Friday, June 11, 2021

 

How Much Wood…?

How much wood can an old man stack? Not nearly as much as he could a few years ago, now he has to go slower and take his time. At least this old man isn’t able to do it quickly, as much, or as easily as he could before. Between the splinters when I forget or am too lazy to fetch a pair of gloves or the tightness in my back from bending and lifting, I work for a bit, the take a break. I don’t stack wood when it’s hot and humid. My heart is back in good condition, but doing that kind of manual labor in the heat is just asking for trouble when it’s not necessary.

When I was younger, I stacked my wood pile farther away from my house, then all winter I would struggle to fetch the wood onto my back porch. My wood burner was located in the family room. I would use either a plastic toboggan when the snow was deeper or a wheelbarrow when the ground was frozen and there was limited snow. As the years have passed, I’ve used several other spots in my yard to stack the piles for my fire wood. There were times when I would cut and split the load of logs by myself, but those days are far in the past.
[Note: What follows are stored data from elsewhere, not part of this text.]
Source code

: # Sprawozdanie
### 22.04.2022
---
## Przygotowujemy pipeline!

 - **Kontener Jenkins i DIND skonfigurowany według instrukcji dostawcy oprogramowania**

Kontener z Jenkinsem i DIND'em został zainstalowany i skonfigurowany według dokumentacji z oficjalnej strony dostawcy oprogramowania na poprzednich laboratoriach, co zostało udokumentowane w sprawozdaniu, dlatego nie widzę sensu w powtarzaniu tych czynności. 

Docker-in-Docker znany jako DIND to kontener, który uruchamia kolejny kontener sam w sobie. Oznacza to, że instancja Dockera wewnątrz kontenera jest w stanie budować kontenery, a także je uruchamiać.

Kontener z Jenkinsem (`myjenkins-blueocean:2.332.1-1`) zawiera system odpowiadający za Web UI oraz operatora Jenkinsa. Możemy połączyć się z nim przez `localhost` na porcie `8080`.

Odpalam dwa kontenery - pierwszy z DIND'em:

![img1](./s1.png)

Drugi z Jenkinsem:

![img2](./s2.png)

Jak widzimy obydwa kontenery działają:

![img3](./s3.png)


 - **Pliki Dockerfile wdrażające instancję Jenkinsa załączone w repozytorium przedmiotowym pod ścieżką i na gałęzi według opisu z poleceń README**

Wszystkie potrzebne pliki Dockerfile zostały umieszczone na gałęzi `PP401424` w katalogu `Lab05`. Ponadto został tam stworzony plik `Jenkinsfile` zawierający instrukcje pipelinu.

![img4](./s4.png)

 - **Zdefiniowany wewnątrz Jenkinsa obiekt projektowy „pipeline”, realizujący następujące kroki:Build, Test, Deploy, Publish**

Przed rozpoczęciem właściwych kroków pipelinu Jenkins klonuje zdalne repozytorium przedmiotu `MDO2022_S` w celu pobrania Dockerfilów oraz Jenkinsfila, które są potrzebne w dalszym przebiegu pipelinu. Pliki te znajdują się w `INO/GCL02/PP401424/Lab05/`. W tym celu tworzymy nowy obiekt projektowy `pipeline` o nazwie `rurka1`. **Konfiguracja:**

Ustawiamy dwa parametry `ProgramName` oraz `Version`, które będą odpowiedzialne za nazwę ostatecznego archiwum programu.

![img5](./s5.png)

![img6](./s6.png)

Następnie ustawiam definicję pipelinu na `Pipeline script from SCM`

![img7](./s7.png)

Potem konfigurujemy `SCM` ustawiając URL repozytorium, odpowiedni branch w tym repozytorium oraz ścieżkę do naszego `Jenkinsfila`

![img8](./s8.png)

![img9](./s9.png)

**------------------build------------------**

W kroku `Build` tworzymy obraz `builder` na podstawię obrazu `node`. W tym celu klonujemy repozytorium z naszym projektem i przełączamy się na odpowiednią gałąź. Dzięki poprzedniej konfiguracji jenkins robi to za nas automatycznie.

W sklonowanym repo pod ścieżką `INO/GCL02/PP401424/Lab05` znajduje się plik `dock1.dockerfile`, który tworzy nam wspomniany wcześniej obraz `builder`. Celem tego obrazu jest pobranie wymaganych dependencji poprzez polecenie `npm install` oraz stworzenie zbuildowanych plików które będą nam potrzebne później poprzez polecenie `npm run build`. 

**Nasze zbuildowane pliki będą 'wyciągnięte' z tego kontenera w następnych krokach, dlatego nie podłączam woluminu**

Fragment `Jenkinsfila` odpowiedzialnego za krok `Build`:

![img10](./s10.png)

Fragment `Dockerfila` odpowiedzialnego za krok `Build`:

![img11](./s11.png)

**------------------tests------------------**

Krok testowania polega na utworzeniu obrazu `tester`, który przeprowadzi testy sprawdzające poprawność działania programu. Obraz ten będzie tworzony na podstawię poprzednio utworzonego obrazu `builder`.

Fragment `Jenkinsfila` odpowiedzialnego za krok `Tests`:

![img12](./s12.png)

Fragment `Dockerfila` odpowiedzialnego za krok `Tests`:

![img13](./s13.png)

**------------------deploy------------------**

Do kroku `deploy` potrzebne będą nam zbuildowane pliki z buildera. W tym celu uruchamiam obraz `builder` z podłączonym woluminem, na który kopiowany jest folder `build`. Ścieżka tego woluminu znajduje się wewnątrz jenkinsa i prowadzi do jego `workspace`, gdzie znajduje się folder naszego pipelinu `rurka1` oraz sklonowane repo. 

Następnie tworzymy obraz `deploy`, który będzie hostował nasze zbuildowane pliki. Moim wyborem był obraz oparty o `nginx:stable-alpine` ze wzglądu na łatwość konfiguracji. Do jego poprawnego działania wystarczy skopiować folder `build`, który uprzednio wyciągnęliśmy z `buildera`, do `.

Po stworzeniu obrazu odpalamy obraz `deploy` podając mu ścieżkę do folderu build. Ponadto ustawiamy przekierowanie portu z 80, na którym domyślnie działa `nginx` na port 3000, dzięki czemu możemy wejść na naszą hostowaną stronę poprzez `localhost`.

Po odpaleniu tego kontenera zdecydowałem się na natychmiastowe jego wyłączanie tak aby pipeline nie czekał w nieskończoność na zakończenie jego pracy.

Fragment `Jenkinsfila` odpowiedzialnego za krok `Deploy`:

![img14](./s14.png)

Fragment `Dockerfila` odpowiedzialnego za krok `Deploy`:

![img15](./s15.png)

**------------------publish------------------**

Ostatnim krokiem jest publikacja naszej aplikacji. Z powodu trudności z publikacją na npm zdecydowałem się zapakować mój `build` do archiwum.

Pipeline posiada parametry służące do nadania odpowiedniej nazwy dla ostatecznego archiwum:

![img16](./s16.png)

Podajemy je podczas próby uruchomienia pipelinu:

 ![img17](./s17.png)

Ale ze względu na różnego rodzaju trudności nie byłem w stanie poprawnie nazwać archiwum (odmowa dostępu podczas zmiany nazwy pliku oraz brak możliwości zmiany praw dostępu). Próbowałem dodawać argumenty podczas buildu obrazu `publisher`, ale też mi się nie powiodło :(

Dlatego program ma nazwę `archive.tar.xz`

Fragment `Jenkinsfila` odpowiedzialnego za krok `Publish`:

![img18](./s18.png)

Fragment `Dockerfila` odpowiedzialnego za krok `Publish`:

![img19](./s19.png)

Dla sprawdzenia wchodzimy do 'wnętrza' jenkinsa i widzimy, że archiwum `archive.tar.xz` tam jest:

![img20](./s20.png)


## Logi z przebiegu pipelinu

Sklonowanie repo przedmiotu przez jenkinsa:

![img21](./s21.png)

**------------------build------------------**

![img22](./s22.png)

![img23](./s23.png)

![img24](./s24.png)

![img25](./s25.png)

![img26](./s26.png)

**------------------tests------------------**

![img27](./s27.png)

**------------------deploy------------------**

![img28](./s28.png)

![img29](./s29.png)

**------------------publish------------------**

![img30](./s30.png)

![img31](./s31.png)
One thing I have noticed, each year, I’ve slowly moved the wood stacks closer to my house.

The piles that were farther from my house presented a problem. They were separated from my wood burner by snow drifts. When the snowdrifts were deep, I had to find a way through them or over them while carrying, sledding, or pushing the wood in a wheelbarrow. My wheelbarrow was a rebuilt one with a flat body made from several 2 by 6’s and a metal wheel salvaged from an old deconstructed wheelbarrow. The last placement of my fire wood piles was determined when I moved the wood burner to my basement. I now keep my stacked wood just outside of the garage door. It’s so much closer with usually only one snow drift to either dig through or roll over.

I’m in the process of stacking a dump truck load of precut and split firewood along the side of my driveway and close to that garage door. I found another advantage of stacking my wood burning furnace in my basement, the scraps of bark, splinters, dirt, and wood ashes are kept downstairs in the basement and not upstairs in my house.